ABOUT THIS EXERCISE
Using the entries below, show all lines with the string "documentclass".
[[ TASK INPUT, beginning ]]
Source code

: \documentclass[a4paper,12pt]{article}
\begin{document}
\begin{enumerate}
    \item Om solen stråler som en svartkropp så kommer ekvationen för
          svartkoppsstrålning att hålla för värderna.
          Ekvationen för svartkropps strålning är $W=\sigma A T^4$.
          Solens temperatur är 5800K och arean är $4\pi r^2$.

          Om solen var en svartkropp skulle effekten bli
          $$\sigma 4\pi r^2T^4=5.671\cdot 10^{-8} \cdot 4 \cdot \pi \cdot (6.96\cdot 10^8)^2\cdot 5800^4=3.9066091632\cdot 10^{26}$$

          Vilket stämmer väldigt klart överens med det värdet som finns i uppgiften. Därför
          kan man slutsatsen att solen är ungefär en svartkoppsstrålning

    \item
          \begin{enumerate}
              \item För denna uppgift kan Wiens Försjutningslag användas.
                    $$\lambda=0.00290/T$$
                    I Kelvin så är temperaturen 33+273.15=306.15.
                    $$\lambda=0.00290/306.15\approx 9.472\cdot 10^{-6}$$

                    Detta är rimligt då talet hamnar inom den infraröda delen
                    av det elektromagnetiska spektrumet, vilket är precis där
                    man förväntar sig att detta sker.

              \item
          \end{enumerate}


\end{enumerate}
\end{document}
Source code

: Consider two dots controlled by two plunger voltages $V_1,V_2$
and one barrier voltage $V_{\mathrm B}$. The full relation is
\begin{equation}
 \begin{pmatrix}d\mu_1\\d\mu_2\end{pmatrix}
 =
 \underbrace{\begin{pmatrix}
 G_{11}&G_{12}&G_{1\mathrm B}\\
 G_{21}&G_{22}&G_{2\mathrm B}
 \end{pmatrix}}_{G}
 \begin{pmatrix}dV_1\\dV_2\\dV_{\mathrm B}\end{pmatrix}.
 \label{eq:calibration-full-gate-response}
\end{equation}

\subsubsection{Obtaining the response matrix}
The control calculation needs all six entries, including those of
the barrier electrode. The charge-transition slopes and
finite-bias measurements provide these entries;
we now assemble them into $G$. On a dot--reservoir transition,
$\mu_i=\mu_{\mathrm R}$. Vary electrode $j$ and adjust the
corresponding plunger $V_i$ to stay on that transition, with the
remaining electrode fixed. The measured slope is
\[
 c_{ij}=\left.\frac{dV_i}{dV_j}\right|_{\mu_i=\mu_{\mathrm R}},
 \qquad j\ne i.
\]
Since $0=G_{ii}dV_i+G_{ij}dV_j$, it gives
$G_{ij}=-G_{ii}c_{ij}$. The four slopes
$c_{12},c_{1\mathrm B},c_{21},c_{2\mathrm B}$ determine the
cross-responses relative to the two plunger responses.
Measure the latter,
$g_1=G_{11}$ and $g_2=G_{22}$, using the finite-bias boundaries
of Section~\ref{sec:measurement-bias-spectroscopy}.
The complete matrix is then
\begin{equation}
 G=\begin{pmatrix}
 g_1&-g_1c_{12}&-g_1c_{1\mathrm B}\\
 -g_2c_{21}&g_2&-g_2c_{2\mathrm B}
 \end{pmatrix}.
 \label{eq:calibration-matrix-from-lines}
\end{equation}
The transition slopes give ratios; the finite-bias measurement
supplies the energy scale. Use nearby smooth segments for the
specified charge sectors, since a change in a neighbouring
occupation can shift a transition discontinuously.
[[ TASK INPUT, end ]]
[[ TASK INPUT, beginning ]]
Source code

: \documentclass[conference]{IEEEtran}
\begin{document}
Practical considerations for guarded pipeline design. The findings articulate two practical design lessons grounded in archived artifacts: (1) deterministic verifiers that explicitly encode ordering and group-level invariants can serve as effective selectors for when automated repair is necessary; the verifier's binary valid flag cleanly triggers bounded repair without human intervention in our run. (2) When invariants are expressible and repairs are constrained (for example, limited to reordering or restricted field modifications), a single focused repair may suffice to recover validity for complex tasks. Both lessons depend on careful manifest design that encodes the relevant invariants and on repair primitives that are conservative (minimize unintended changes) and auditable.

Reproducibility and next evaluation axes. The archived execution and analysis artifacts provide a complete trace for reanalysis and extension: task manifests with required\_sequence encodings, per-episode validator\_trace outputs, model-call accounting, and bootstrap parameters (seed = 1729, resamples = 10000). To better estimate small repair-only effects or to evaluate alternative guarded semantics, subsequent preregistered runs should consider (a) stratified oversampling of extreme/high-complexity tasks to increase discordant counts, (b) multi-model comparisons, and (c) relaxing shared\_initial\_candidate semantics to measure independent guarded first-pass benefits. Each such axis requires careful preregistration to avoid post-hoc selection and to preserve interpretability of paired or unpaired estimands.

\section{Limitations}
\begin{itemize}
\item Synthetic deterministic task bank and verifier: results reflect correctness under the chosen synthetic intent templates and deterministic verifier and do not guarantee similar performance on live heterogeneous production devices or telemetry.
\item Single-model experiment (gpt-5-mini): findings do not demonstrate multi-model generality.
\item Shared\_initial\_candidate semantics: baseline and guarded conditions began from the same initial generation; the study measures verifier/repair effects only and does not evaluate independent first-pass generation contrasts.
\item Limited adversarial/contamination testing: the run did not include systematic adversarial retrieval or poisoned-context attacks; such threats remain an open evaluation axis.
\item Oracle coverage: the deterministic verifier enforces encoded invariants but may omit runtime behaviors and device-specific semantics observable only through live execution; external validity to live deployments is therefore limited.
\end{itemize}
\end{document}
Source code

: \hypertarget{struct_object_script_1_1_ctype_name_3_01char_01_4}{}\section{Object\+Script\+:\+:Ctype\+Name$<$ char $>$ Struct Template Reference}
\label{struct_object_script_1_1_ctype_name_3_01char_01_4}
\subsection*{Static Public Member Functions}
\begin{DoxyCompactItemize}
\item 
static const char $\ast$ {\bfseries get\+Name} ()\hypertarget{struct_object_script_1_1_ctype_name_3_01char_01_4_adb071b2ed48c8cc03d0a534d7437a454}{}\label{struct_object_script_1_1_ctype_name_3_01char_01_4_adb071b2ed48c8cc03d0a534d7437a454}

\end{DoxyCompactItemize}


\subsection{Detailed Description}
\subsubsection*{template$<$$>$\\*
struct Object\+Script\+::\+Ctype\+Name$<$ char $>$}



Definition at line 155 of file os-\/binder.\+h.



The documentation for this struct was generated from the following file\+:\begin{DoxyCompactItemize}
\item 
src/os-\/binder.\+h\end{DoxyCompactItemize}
[[ TASK INPUT, end ]]
WRITTEN ANSWER
: \documentclass[a4paper,12pt]{article}
: \documentclass[conference]{IEEEtran}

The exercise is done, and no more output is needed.